I might be old-fashioned and be from a past that she and you would rather forget, but I'm not like your kind. I will endure and outlive the others, her - even you. And I never forget. My memory doesn't grow weak with age, it gets stronger.
I can still smell what my home was like; still feel the movements of the person who found me when he panicked and rushed too quickly to the top, and the urgent, grasping hand of the first, but different person to ever touch me, as though I had only stopped smelling and feeling them a minute ago.

The memories of my owners and the events in their lives play like the films you are so fond of; the moment when her grandfather proposed to her grandmother, and the christening of her mother, they are all here ready to be relived whenever I choose. The stories I could tell you would fill every evening of your life and I would still have more secrets to share, so I don't begrudge the others their moments. Being 130 years old is not without its perks.
No, it's not jealousy or bitterness that concerns you when you're an heirloom, but preservation and stability. It is an unspoken rule that I am passed onto the nearest living woman in the family, and there have only been two times when I have not been passed down either to a son's wife, sibling, or in the more usual way from grandmother, mother to daughter and so on: the first time was in the 1940's when my owner died childless and I was given to her niece (my current owner's great-grandmother.)

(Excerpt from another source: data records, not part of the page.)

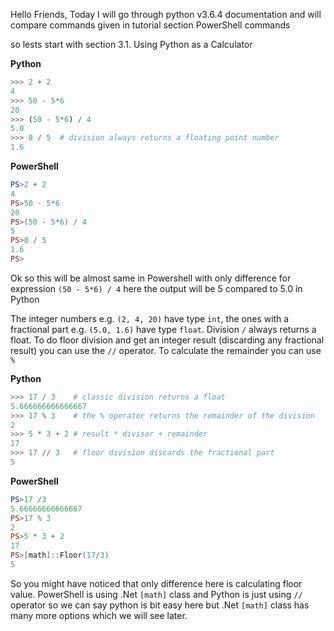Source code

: Hello Friends, Today I will go through python v3.6.4 documentation and will compare commands given in tutorial section PowerShell commands

so lests start with section 3.1. Using Python as a Calculator

**Python**
```python
>>> 2 + 2
4
>>> 50 - 5*6
20
>>> (50 - 5*6) / 4
5.0
>>> 8 / 5  # division always returns a floating point number
1.6
```
**PowerShell**
```powershell
PS>2 + 2
4
PS>50 - 5*6
20
PS>(50 - 5*6) / 4
5
PS>8 / 5
1.6
PS>
```
Ok so this will be almost same in Powershell with only difference for expression `(50 - 5*6) / 4` here the output will be 5 compared to 5.0 in Python

The integer numbers e.g. `(2, 4, 20)` have type `int`, the ones with a fractional part e.g. `(5.0, 1.6)` have type `float`. Division `/` always returns a float.
To do floor division and get an integer result (discarding any fractional result) you can use the `//` operator.
To calculate the remainder you can use `%`

**Python**
```python
>>> 17 / 3    # classic division returns a float
5.666666666666667
>>> 17 % 3    # the % operator returns the remainder of the division
2
>>> 5 * 3 + 2 # result * divisor + remainder
17
>>> 17 // 3   # floor division discards the fractional part
5
```
**PowerShell**
```powershell
PS>17 /3
5.66666666666667
PS>17 % 3
2
PS>5 * 3 + 2
17
PS>[math]::Floor(17/3)
5
```
So you might have noticed that only difference here is calculating floor value. PowerShell is using .Net `[math]` class and Python is just using `//` operator so we can say python is bit easy here but .Net `[math]` class has many more options which we will see later.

The second was ten years ago when the great-grandmother's daughter skipped her own daughter and passed me down to her grandchild instead, and so here I am.
Both times were disruptive and it's not something I'd like repeating too often, although I fear it will happen again. I know your standards are different, but when an owner approaches thirty and shows no sign of wanting to settle down with someone and have children, you do get a little worried. She hasn't had a steady boyfriend since Mark, and they split up over three years ago.
What's the matter? Oh, I see, you're trying to work it out. I know, family trees are so confusing but try to keep up. Maybe telling you their names would have made it easier, but as I've said, stability and preservation are the keys. You do not hear of farmers giving names to their livestock because there is no point getting attached when they will only be sold, or worse.
It is the same with me: they will all pass on, leaving me behind and I have too much time to want to spend it all grieving. You will never hear me say their names. Take an interest, certainly; empathising with their joys and sorrows goes without saying but I will not love them. It's not worth an existence of endless heartache. It's funny really, in a desert-dry sort of way: A pearl that cannot love.
Before she grew up.

I suppose you think it strange that her grandmother (or The Matriarch as she jokingly calls her) skipped a generation and gave me to someone who doesn't like me, but it never used to be this way. When she was little and used to visit her grandmother she would ask, (very politely after giving her a peck on the cheek) if she could play with her jewellery box. The answer was always yes, and she would very carefully hunt through the diamonds and gold to find me, pin me to her jumper and wear me for the rest of the time she was there.
It became something of a ritual, to the point where her grandmother began to pick me out herself and would put me on the coffee table ready for when she arrived. When she was eighteen, The Matriarch had a heart attack, and fearing that she would never leave hospital, insisted on the girl's mother driving for two hours to get me, so that she could give me to her personally before it was too late.